Scot McKnightBy Scot McKnight

Some are announcing the end of evangelicalism, like former evangelical and now anti-evangelical journalist, Christine Wicker. Others, like evangelical sociologist Bradley Wright, describe a movement that is holding its own if not actually gaining some ground. Theologian and author David Wells speaks for many when he contends the theological bottom is falling out of much of contemporary populist evangelicalism, while megachurch pastor after megachurch pastor reveals an optimism that numbers are growing. From a variety of angles, then, the future of evangelicalism is under investigation. What is the future of evangelicalism?

I am neither a prophet nor the son of a prophet. So I can probe into the future of evangelicalism only on the basis of what I know, see, hear, and sense.

Evangelicalism: What is it?

Perhaps we could begin with some definitions. If we define "evangelical" as those who faithfully sustain the Reformation's central impulses, like justification by faith and the solas, I would contend that evangelicalism will be here for a long time. There are plenty who will keep the Reformation's gospel and theology alive. If we define "evangelical" as those who are faithful to the Great Awakening(s) and revivals of America, who carry on the work of people like Jonathan Edwards, John Wesley, and D.L. Moody, along with the missionary movement that flowed from that kind of evangelicalism, I would say that movement is sputtering along but is not likely to go away anytime soon. Yet I would caution that the great drive for the act of evangelism has substantially waned on American soil; the promptings that created missionary work all over the world have fallen on dry days. Finally, if we define "evangelical" as the coalition that gathered in the 1940s, 1950s, and 1960s around such luminaries as Billy Graham, Carl Henry, John Stott and J.I. Packer -- of that evangelicalism, I would say the days are numbered.

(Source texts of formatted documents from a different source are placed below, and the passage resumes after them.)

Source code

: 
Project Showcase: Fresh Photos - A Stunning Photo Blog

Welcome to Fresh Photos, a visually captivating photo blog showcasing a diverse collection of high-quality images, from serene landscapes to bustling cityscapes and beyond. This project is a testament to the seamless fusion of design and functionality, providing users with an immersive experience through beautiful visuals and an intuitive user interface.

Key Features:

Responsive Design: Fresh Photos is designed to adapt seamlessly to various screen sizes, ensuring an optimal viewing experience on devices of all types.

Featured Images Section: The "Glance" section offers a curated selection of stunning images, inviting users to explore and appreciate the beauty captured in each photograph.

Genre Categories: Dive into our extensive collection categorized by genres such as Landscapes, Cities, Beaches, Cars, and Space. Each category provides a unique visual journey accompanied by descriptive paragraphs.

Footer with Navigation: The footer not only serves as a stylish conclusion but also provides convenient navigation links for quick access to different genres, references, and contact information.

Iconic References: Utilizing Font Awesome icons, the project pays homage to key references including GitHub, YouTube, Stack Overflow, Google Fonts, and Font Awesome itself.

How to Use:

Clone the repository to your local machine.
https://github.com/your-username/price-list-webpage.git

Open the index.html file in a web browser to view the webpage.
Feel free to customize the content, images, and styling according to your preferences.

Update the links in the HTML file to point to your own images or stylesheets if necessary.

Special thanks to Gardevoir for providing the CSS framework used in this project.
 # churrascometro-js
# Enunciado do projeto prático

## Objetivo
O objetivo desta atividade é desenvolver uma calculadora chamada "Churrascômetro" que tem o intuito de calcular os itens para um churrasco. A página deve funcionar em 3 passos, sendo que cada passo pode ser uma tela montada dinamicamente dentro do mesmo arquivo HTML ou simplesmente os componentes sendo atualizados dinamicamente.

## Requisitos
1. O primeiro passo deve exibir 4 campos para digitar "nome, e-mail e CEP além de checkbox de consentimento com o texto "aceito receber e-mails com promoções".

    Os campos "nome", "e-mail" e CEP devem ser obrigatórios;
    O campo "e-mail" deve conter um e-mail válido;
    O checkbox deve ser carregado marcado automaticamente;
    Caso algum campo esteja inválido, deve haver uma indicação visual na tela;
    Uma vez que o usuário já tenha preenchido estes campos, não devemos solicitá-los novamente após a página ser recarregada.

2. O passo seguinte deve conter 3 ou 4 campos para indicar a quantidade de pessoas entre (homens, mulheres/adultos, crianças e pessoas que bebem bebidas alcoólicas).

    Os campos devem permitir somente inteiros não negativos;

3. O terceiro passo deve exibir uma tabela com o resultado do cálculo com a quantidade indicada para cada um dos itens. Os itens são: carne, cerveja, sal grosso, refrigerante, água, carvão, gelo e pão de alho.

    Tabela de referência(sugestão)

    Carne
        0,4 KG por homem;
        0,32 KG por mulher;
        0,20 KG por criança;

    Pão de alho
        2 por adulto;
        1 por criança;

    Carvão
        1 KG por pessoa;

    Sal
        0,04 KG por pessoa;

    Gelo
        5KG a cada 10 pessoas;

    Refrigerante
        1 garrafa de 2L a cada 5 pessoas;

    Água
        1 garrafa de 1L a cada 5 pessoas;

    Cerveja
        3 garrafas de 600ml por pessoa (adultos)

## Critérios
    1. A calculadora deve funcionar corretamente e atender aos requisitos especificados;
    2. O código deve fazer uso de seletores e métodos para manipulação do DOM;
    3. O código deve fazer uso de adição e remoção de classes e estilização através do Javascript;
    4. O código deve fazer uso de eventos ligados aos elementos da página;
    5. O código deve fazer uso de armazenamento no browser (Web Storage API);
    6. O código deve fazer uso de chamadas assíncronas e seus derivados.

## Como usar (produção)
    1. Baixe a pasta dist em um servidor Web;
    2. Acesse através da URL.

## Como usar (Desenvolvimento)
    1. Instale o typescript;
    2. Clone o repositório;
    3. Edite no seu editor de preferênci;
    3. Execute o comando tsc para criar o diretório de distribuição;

The Neo-Evangelical Coalition

More needs to be said about the nature of the evangelical coalition I see falling apart. The evangelicalism that formed in the 1940s and 1950s, more accurately called "neo-evangelicalism," was a reaction to strident forms of fundamentalism, a call to serious intellectual engagement so that evangelicalism could gain both theological and academic credibility again, and a formation of a big tent coalition to work together for evangelism and theological development. By and large, this big tent coalition combined the Calvinist and Wesleyan segments of evangelicalism, found places for Christian colleges, parachurch ministries, missionary societies, and a plethora of magazines and radio stations, and gave a privileged place to evangelical leaders like Billy Graham and Carl Henry.



This big tent evangelicalism did not spend its energies fighting over theological issues so much as it galvanized those energies for missional and theological work. One reason it did not fight theologically is because its theology, although it clearly embraced believers across a wide spectrum, was more or less grounded in a common affirmation of the centrality of the Bible, the necessity of conversion, the clarity of an atonement-shaped gospel message, and an expectation that real Christians were hard at work in local churches, in evangelism, and in community-focused activism.